We investigated local leakage for those effective PAs, namely PAs with net carbon gain inside their boundaries, and compared them with the net carbon losses detected in their corresponding external buffer zones (examples, Figure 6 and Figure 7). In all management categories, the external buffer zones of the effective PAs showed carbon losses (Table 4). Paired t-tests comparing corresponding internal and external concentric bands (0.5–10 km) for LFR and CFR showed significant differences (p < 0.01). This suggested a marked contrast between rates of changes in protected and unprotected areas just outside the boundaries of forest reserves, providing evidence of local leakage. The buffer zones of effective NP and WLR (e.g., Figure 6) have also shown carbon losses. For NP, mean differences are large, although not statistically significant (p > 0.05) (Table 4). On the contrary, those “ineffective” PAs, dominated by CFR (n = 333) and LFR (n = 128), lost as high as or even more carbon per unit area than their corresponding external buffer zones.

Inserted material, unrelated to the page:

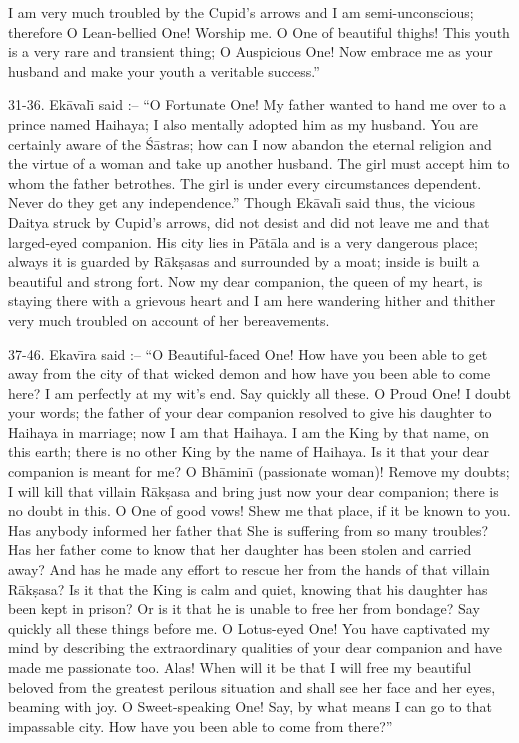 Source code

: I am very much troubled by the Cupid's arrows and I am semi-unconscious; therefore O Lean-bellied One! Worship me. O One of beautiful thighs! This youth is a very rare and transient thing; O Auspicious One! Now embrace me as your husband and make your youth a veritable success.''

31-36. Ek\=aval\={\i} said :-- ``O Fortunate One! My father wanted to hand me over to a prince named Haihaya; I also mentally adopted him as my husband. You are certainly aware of the \'S\=astras; how can I now abandon the eternal religion and the virtue of a woman and take up another husband. The girl must accept him to whom the father betrothes. The girl is under every circumstances dependent. Never do they get any independence.'' Though Ek\=aval\={\i} said thus, the vicious Daitya struck by Cupid's arrows, did not desist and did not leave me and that larged-eyed companion. His city lies in P\=at\=ala and is a very dangerous place; always it is guarded by R\=ak\d{s}asas and surrounded by a moat; inside is built a beautiful and strong fort. Now my dear companion, the queen of my heart, is staying there with a grievous heart and I am here wandering hither and thither very much troubled on account of her bereavements.

37-46. Ekav\={\i}ra said :-- ``O Beautiful-faced One! How have you been able to get away from the city of that wicked demon and how have you been able to come here? I am perfectly at my wit's end. Say quickly all these. O Proud One! I doubt your words; the father of your dear companion resolved to give his daughter to Haihaya in marriage; now I am that Haihaya. I am the King by that name, on this earth; there is no other King by the name of Haihaya. Is it that your dear companion is meant for me? O Bh\=amin\={\i} (passionate woman)! Remove my doubts; I will kill that villain R\=ak\d{s}asa and bring just now your dear companion; there is no doubt in this. O One of good vows! Shew me that place, if it be known to you. Has anybody informed her father that She is suffering from so many troubles? Has her father come to know that her daughter has been stolen and carried away? And has he made any effort to rescue her from the hands of that villain R\=ak\d{s}asa? Is it that the King is calm and quiet, knowing that his daughter has been kept in prison? Or is it that he is unable to free her from bondage? Say quickly all these things before me. O Lotus-eyed One! You have captivated my mind by describing the extraordinary qualities of your dear companion and have made me passionate too. Alas! When will it be that I will free my beautiful beloved from the greatest perilous situation and shall see her face and her eyes, beaming with joy. O Sweet-speaking One! Say, by what means I can go to that impassable city. How have you been able to come from there?''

Google Earth images for selected PAs were used to show the current status of selected PAs and extracts of Global Forest Watch forest cover change maps to show trends during the same period (Figure 6 and Figure 7).

4. Discussion

4.1. Carbon Gain and Loss in PAs of Uganda

The estimated net carbon gain per annum of 0.22 t/ha, totaling 0.70 Mt, contrasts with the annual forest carbon loss of 1.4 Mt for the entire Uganda, estimated from the same data [30], and a total annual carbon loss of 8.05 Mt estimated from forest areas excluding PAs [13]. This may suggest PAs in Uganda might have contributed to mitigations of carbon emissions during the period of 2000–2012, and that protection actually played an emission reduction role. Nevertheless, the wide range in annual carbon loss and gain (−16 to 13 t/ha) and also that only 37% of the PAs have gained carbon during the period, show that all PAs are not in a similar protection status. These suggest that the successes of PAs in terms of carbon conservation in Uganda are generally mixed. This is consistent with the results of a number of recent studies in rainforest areas and regions with a large number of protected area networks where protection produced mixed outcomes in terms of forest loss and gain [2,3,5,35,36,37]. The uncertainty of these estimates is dependent on the uncertainty arising from data, models and methodology as described in Reference [30]. Future research should therefore quantify such effects of the uncertainty that arise from the data and methodology.
At the level of protection categories, on average, forest reserves (CFR and LFR) lost carbon while National parks and wildlife reserves have gained carbon during the monitoring period. On a PA by PA basis, and in terms of absolute carbon gain and loss, it is perhaps not surprising to find forest reserves at the top since forest reserves are located in areas of high carbon density and that each unit of deforested area translates into high carbon loss. Yet, LFR and CFR as a major source of carbon loss are an indication to the ineffectiveness of the PA management in high carbon forest areas in Uganda. This is consistent with earlier studies in East Africa, including Uganda [32], which suggest that the other protection categories performed poorly as compared to national parks. MoWE [13] also reported that forest loss had been highest in forest reserves and almost nonexistent in wildlife reserves and national parks. The latter may have better protection than forest reserves, most likely because they benefited from tourism revenues that could be used to support and strengthen forest protections. Furthermore, some national parks and wildlife reserves had often been under “hard-edged fortress features” [38], following more strict protection denying any human access. Yet, the notion that forest loss is almost nonexistent in wildlife areas [13] is not supported by this study, because in the current study, 43% of the WLR and 50% of NP (see Table 3) have exhibited a net carbon loss during the period. These constitute about 55% of the total area of PAs that have lost carbon, showing protection being only partially “effective”.
The drivers of deforestation and forest degradation within and outside the PA territories are complex and require more detailed scrutiny, particularly from the context of natural resources governance structure in Uganda, land tenure, and the socio-economic contexts within which the PAs are being managed. There exist a number of evidences suggesting that PA management in Uganda is inefficient in forest conservation. For instance [8], about a third of all forests within the PAs of Mt. Elgon have been cleared between 1973–2013. The National Forest Authority of Uganda [13] also indicated that since recently, the threat against protected forests is greater than ever. The observed carbon losses are most likely attributed to lack of, or poor governance to manage an external pressure associated with the increasing human population in the country, where forest lands tend to serve as a source of new agricultural lands, and natural forests continue to be the single most important source of fuel wood and charcoal for household energy.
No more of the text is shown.